Shropshire MP reports on first week of COP26
A south Shropshire politician has taken a leading role at the COP26 climate conference in Glasgow.
Ludlow MP Philip Dunne is chairman of parliament's environmental audit committee and has co-chaired an event for parliamentarians from around the globe to discuss how they hold their governments to account.
Mr Dunne said: "This was a well-attended session, with impressive contributions from counterparts in Indonesia, Pakistan and Uganda, as well as other cross party committee chairs from the Commons and Lords."
He says he was also "honoured" to close the events at the UK President’s Pavilion on Saturday and thank the distinguished economics professors, Lord Nick Stern and Sir Partha Dasgupta. He said they had a "fascinating discussion around the economics of climate change and nature.”
Demonstrations calling on governments to do more have attracted tens of thousands of people, including in Glasgow and Shropshire on Saturday.
Eco-activist Greta Thunberg had notably called it "Blah, blah, blah" and there has been criticism of the domination of the global north at COP26 as well as the number of lobbyists from fossil fuel companies who are pressing the flesh in Scotland's second city.
But Mr Dunne has a more positive impression of the conference's first week.
He said: "The challenge to decarbonise the world’s economies is clearly massive, but the determination to do so was writ large from political leaders right across the spectrum of delegations and observers representing every country on the planet.
"This was the first COP climate conference I had attended, which makes comparison hard for me to make.
"But my impression was of a groundswell of positive statements and commitments in week one, which will now need to be documented in week two, to enable governments to be held to account and deliver action on the ground.
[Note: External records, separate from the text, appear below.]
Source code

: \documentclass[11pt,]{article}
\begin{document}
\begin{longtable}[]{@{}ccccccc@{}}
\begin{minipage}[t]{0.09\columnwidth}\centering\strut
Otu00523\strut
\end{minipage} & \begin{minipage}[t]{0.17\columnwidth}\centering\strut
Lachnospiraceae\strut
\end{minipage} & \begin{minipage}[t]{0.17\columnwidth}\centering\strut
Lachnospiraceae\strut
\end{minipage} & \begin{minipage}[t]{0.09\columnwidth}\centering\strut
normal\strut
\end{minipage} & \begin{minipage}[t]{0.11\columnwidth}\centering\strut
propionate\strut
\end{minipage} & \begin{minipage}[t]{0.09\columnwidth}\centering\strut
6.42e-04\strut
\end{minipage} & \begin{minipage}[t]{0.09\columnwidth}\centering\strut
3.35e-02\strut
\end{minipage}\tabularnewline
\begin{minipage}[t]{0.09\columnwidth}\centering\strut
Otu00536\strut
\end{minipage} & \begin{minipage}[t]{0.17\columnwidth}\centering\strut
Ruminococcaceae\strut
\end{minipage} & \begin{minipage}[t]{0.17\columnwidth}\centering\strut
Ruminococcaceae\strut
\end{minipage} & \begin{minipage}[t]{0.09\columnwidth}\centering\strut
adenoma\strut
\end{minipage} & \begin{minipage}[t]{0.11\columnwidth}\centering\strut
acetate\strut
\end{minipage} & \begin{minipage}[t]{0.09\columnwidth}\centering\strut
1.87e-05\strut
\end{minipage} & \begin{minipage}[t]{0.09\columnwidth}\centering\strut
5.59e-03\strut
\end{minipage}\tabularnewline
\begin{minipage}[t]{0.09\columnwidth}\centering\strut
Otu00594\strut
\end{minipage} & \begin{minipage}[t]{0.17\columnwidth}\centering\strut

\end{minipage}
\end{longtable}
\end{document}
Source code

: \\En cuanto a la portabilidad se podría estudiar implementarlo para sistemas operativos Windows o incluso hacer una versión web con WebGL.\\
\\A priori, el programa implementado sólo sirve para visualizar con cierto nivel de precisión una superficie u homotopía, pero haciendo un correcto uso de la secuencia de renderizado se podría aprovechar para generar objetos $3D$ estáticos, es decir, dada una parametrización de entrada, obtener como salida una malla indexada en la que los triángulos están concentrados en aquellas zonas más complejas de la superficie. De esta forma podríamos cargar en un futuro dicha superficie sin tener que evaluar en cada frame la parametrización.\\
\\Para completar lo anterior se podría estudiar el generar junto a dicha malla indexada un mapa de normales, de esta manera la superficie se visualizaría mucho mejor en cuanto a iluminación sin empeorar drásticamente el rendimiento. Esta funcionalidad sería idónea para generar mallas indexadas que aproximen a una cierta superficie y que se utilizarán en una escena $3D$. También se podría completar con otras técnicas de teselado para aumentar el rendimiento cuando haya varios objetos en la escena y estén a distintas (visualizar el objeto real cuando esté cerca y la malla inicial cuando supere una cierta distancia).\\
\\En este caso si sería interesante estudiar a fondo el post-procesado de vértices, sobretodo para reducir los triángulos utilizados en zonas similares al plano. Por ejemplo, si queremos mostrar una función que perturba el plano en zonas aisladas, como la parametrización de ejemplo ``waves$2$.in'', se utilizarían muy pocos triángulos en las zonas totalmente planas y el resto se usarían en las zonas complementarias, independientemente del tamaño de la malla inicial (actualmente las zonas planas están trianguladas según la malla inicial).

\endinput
I am told week two is always more challenging."
He claimed that COP26 has "already delivered crucial international climate action" and named the phasing out of coal power and scale up clean power as one example.
He also cited a major international agreement to halt and reverse deforestation by 2030, a pledge to reduce methane emissions by 30 per cent and an agreement by the UK and 24 other countries to end international public support for the unabated fossil fuel energy sector.
Mr Dunne added: "As the second week of negotiations at COP26 begins, focus turns to the impact of extreme weather, environmental degradation and rising sea levels and what is being done - and can be done - to adapt, including in transport."